Monday, February 21, 2011

happy feb

amagad! SPM result is approaching....i don't feel nervous, yet am sort of eager to know.....i taught 1 class of form 5 last year..so, that's not really burdening my mind to think over it......but for this year, i taught 2 classes among the best classes in this school....phew....may Allah help me all of my way to achieve my goals in my career...nway, just wud like to increase my motivation i always bear in my mind that i shudnt give up...rome is not built in one day..so chill anim! =)

Tuesday, August 17, 2010

Dino @ school: SMK Pak Badol =)

I write this entry at 8.23 a.m in the stuffroom here.
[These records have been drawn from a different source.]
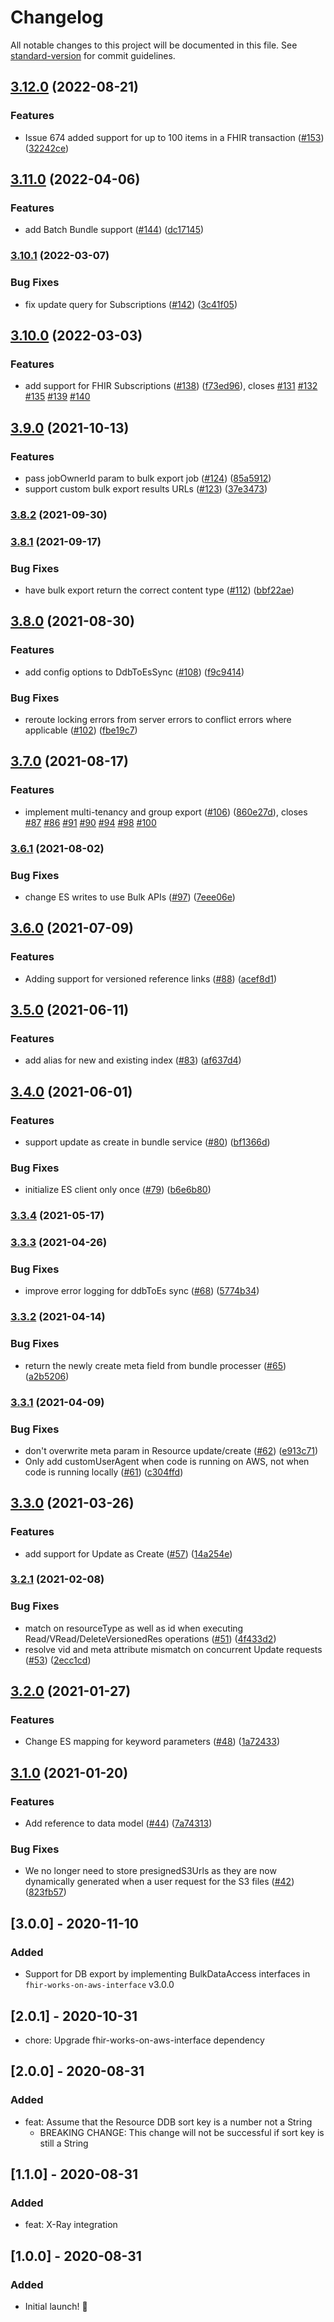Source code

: # Changelog

All notable changes to this project will be documented in this file. See [standard-version](https://github.com/conventional-changelog/standard-version) for commit guidelines.

## [3.12.0](https://github.com/awslabs/fhir-works-on-aws-persistence-ddb/compare/v3.11.0...v3.12.0) (2022-08-21)

### Features

- Issue 674 added support for up to 100 items in a FHIR transaction ([#153](https://github.com/awslabs/fhir-works-on-aws-persistence-ddb/issues/153)) ([32242ce](https://github.com/awslabs/fhir-works-on-aws-persistence-ddb/commit/32242ce1fa6315229b00efd67928384466ac3d5e))

## [3.11.0](https://github.com/awslabs/fhir-works-on-aws-persistence-ddb/compare/v3.10.1...v3.11.0) (2022-04-06)

### Features

- add Batch Bundle support ([#144](https://github.com/awslabs/fhir-works-on-aws-persistence-ddb/issues/144)) ([dc17145](https://github.com/awslabs/fhir-works-on-aws-persistence-ddb/commit/dc17145ebd73eba2c6fe9fe519263f92617ce493))

### [3.10.1](https://github.com/awslabs/fhir-works-on-aws-persistence-ddb/compare/v3.10.0...v3.10.1) (2022-03-07)

### Bug Fixes

- fix update query for Subscriptions ([#142](https://github.com/awslabs/fhir-works-on-aws-persistence-ddb/issues/142)) ([3c41f05](https://github.com/awslabs/fhir-works-on-aws-persistence-ddb/commit/3c41f0534fb5cf99ce0ecce7ca27b34793154226))

## [3.10.0](https://github.com/awslabs/fhir-works-on-aws-persistence-ddb/compare/v3.9.0...v3.10.0) (2022-03-03)

### Features

- add support for FHIR Subscriptions ([#138](https://github.com/awslabs/fhir-works-on-aws-persistence-ddb/issues/138)) ([f73ed96](https://github.com/awslabs/fhir-works-on-aws-persistence-ddb/commit/f73ed96ffb0f4ca9886a96e9049530ce9a008040)), closes [#131](https://github.com/awslabs/fhir-works-on-aws-persistence-ddb/issues/131) [#132](https://github.com/awslabs/fhir-works-on-aws-persistence-ddb/issues/132) [#135](https://github.com/awslabs/fhir-works-on-aws-persistence-ddb/issues/135) [#139](https://github.com/awslabs/fhir-works-on-aws-persistence-ddb/issues/139) [#140](https://github.com/awslabs/fhir-works-on-aws-persistence-ddb/issues/140)

## [3.9.0](https://github.com/awslabs/fhir-works-on-aws-persistence-ddb/compare/v3.8.2...v3.9.0) (2021-10-13)

### Features

- pass jobOwnerId param to bulk export job ([#124](https://github.com/awslabs/fhir-works-on-aws-persistence-ddb/issues/124)) ([85a5912](https://github.com/awslabs/fhir-works-on-aws-persistence-ddb/commit/85a59129b293d858f29189dda9281fe9e7addf2e))
- support custom bulk export results URLs ([#123](https://github.com/awslabs/fhir-works-on-aws-persistence-ddb/issues/123)) ([37e3473](https://github.com/awslabs/fhir-works-on-aws-persistence-ddb/commit/37e34732817d5053e9a3f57d69ed16e63147c979))

### [3.8.2](https://github.com/awslabs/fhir-works-on-aws-persistence-ddb/compare/v3.8.1...v3.8.2) (2021-09-30)

### [3.8.1](https://github.com/awslabs/fhir-works-on-aws-persistence-ddb/compare/v3.8.0...v3.8.1) (2021-09-17)

### Bug Fixes

- have bulk export return the correct content type ([#112](https://github.com/awslabs/fhir-works-on-aws-persistence-ddb/issues/112)) ([bbf22ae](https://github.com/awslabs/fhir-works-on-aws-persistence-ddb/commit/bbf22ae94bf03d843966d8b62c9aeee5410e7bf7))

## [3.8.0](https://github.com/awslabs/fhir-works-on-aws-persistence-ddb/compare/v3.7.0...v3.8.0) (2021-08-30)

### Features

- add config options to DdbToEsSync ([#108](https://github.com/awslabs/fhir-works-on-aws-persistence-ddb/issues/108)) ([f9c9414](https://github.com/awslabs/fhir-works-on-aws-persistence-ddb/commit/f9c9414a326f2e458b4e1c82ad29a694facee70e))

### Bug Fixes

- reroute locking errors from server errors to conflict errors where applicable ([#102](https://github.com/awslabs/fhir-works-on-aws-persistence-ddb/issues/102)) ([fbe19c7](https://github.com/awslabs/fhir-works-on-aws-persistence-ddb/commit/fbe19c75acaa7b8cf5777578aad83b778e93579f))

## [3.7.0](https://github.com/awslabs/fhir-works-on-aws-persistence-ddb/compare/v3.6.1...v3.7.0) (2021-08-17)

### Features

- implement multi-tenancy and group export ([#106](https://github.com/awslabs/fhir-works-on-aws-persistence-ddb/issues/106)) ([860e27d](https://github.com/awslabs/fhir-works-on-aws-persistence-ddb/commit/860e27dac6711ff0b8998d4ab43e983304effa59)), closes [#87](https://github.com/awslabs/fhir-works-on-aws-persistence-ddb/issues/87) [#86](https://github.com/awslabs/fhir-works-on-aws-persistence-ddb/issues/86) [#91](https://github.com/awslabs/fhir-works-on-aws-persistence-ddb/issues/91) [#90](https://github.com/awslabs/fhir-works-on-aws-persistence-ddb/issues/90) [#94](https://github.com/awslabs/fhir-works-on-aws-persistence-ddb/issues/94) [#98](https://github.com/awslabs/fhir-works-on-aws-persistence-ddb/issues/98) [#100](https://github.com/awslabs/fhir-works-on-aws-persistence-ddb/issues/100)

### [3.6.1](https://github.com/awslabs/fhir-works-on-aws-persistence-ddb/compare/v3.6.0...v3.6.1) (2021-08-02)

### Bug Fixes

- change ES writes to use Bulk APIs ([#97](https://github.com/awslabs/fhir-works-on-aws-persistence-ddb/issues/97)) ([7eee06e](https://github.com/awslabs/fhir-works-on-aws-persistence-ddb/commit/7eee06e5955bb980abd17dced35a86236ea10189))

## [3.6.0](https://github.com/awslabs/fhir-works-on-aws-persistence-ddb/compare/v3.5.0...v3.6.0) (2021-07-09)

### Features

- Adding support for versioned reference links ([#88](https://github.com/awslabs/fhir-works-on-aws-persistence-ddb/issues/88)) ([acef8d1](https://github.com/awslabs/fhir-works-on-aws-persistence-ddb/commit/acef8d17b934214e49b47bff0ddc438acedf99e8))

## [3.5.0](https://github.com/awslabs/fhir-works-on-aws-persistence-ddb/compare/v3.4.0...v3.5.0) (2021-06-11)

### Features

- add alias for new and existing index ([#83](https://github.com/awslabs/fhir-works-on-aws-persistence-ddb/issues/83)) ([af637d4](https://github.com/awslabs/fhir-works-on-aws-persistence-ddb/commit/af637d442ca328507ce2dcf457f173c07bb8e3aa))

## [3.4.0](https://github.com/awslabs/fhir-works-on-aws-persistence-ddb/compare/v3.3.4...v3.4.0) (2021-06-01)

### Features

- support update as create in bundle service ([#80](https://github.com/awslabs/fhir-works-on-aws-persistence-ddb/issues/80)) ([bf1366d](https://github.com/awslabs/fhir-works-on-aws-persistence-ddb/commit/bf1366dd82d08afe9eea862c792518505ed8bf54))

### Bug Fixes

- initialize ES client only once ([#79](https://github.com/awslabs/fhir-works-on-aws-persistence-ddb/issues/79)) ([b6e6b80](https://github.com/awslabs/fhir-works-on-aws-persistence-ddb/commit/b6e6b8097cec335ec12a4e28b822387615add5e5))

### [3.3.4](https://github.com/awslabs/fhir-works-on-aws-persistence-ddb/compare/v3.3.3...v3.3.4) (2021-05-17)

### [3.3.3](https://github.com/awslabs/fhir-works-on-aws-persistence-ddb/compare/v3.3.2...v3.3.3) (2021-04-26)

### Bug Fixes

- improve error logging for ddbToEs sync ([#68](https://github.com/awslabs/fhir-works-on-aws-persistence-ddb/issues/68)) ([5774b34](https://github.com/awslabs/fhir-works-on-aws-persistence-ddb/commit/5774b3428392d828132bca1b611f02b5c6479d48))

### [3.3.2](https://github.com/awslabs/fhir-works-on-aws-persistence-ddb/compare/v3.3.1...v3.3.2) (2021-04-14)

### Bug Fixes

- return the newly create meta field from bundle processer ([#65](https://github.com/awslabs/fhir-works-on-aws-persistence-ddb/issues/65)) ([a2b5206](https://github.com/awslabs/fhir-works-on-aws-persistence-ddb/commit/a2b5206d353c25d464e5290d08d375cb1b6d806e))

### [3.3.1](https://github.com/awslabs/fhir-works-on-aws-persistence-ddb/compare/v3.3.0...v3.3.1) (2021-04-09)

### Bug Fixes

- don't overwrite meta param in Resource update/create ([#62](https://github.com/awslabs/fhir-works-on-aws-persistence-ddb/issues/62)) ([e913c71](https://github.com/awslabs/fhir-works-on-aws-persistence-ddb/commit/e913c711c842d922a9aa1902b6705d240af6ad68))
- Only add customUserAgent when code is running on AWS, not when code is running locally ([#61](https://github.com/awslabs/fhir-works-on-aws-persistence-ddb/issues/61)) ([c304ffd](https://github.com/awslabs/fhir-works-on-aws-persistence-ddb/commit/c304ffd5b1a5d7bf1f9dc5bc2e1088859f4a4968))

## [3.3.0](https://github.com/awslabs/fhir-works-on-aws-persistence-ddb/compare/v3.2.1...v3.3.0) (2021-03-26)

### Features

- add support for Update as Create ([#57](https://github.com/awslabs/fhir-works-on-aws-persistence-ddb/issues/57)) ([14a254e](https://github.com/awslabs/fhir-works-on-aws-persistence-ddb/commit/14a254e7c290b459660506c637de4601a0c36aa8))

### [3.2.1](https://github.com/awslabs/fhir-works-on-aws-persistence-ddb/compare/v3.2.0...v3.2.1) (2021-02-08)

### Bug Fixes

- match on resourceType as well as id when executing Read/VRead/DeleteVersionedRes operations ([#51](https://github.com/awslabs/fhir-works-on-aws-persistence-ddb/issues/51)) ([4f433d2](https://github.com/awslabs/fhir-works-on-aws-persistence-ddb/commit/4f433d2eacdd81c25bdc6e5a2d5e9ea755a33204))
- resolve vid and meta attribute mismatch on concurrent Update requests ([#53](https://github.com/awslabs/fhir-works-on-aws-persistence-ddb/issues/53)) ([2ecc1cd](https://github.com/awslabs/fhir-works-on-aws-persistence-ddb/commit/2ecc1cd894c9b10b984598f654654a92a1ae5c50))

## [3.2.0](https://github.com/awslabs/fhir-works-on-aws-persistence-ddb/compare/v3.1.0...v3.2.0) (2021-01-27)

### Features

- Change ES mapping for keyword parameters ([#48](https://github.com/awslabs/fhir-works-on-aws-persistence-ddb/issues/48)) ([1a72433](https://github.com/awslabs/fhir-works-on-aws-persistence-ddb/commit/1a72433817752e707af9ea52508b083415149ecc))

## [3.1.0](https://github.com/awslabs/fhir-works-on-aws-persistence-ddb/compare/v3.0.0...v3.1.0) (2021-01-20)

### Features

- Add reference to data model ([#44](https://github.com/awslabs/fhir-works-on-aws-persistence-ddb/issues/44)) ([7a74313](https://github.com/awslabs/fhir-works-on-aws-persistence-ddb/commit/7a74313e88b8620346791d865b35787914889306))

### Bug Fixes

- We no longer need to store presignedS3Urls as they are now dynamically generated when a user request for the S3 files ([#42](https://github.com/awslabs/fhir-works-on-aws-persistence-ddb/issues/42)) ([823fb57](https://github.com/awslabs/fhir-works-on-aws-persistence-ddb/commit/823fb573e29a37ba2c83f1c4c33e2cdd1cfef449))

## [3.0.0] - 2020-11-10

### Added

- Support for DB export by implementing BulkDataAccess interfaces in `fhir-works-on-aws-interface` v3.0.0

## [2.0.1] - 2020-10-31

- chore: Upgrade fhir-works-on-aws-interface dependency

## [2.0.0] - 2020-08-31

### Added

- feat: Assume that the Resource DDB sort key is a number not a String
  - BREAKING CHANGE: This change will not be successful if sort key is still a String

## [1.1.0] - 2020-08-31

### Added

- feat: X-Ray integration

## [1.0.0] - 2020-08-31

### Added

- Initial launch! :rocket:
Though there is no internet connection here, i save this copy in mw software first..

It's been a very big blessing for me since i manage to reach school on time today; not like before.....Thank You Allah....now i learn that i shud depart from home as early as 6.50 from pasir puteh my hometown..n if i got to send my umi to Husm , I shud depart from home before 6 a.m...This stuff i finally formulate after a week of working as a teacher...

hurm..early in this morning i got a message from my best friend, asking me to stop posting any comments or status in fb relating to my broken relationship with my ex-fiancee who is also her brother....i was a bit pissed off because i absolutely din do that before this...so her claim was totally absurd!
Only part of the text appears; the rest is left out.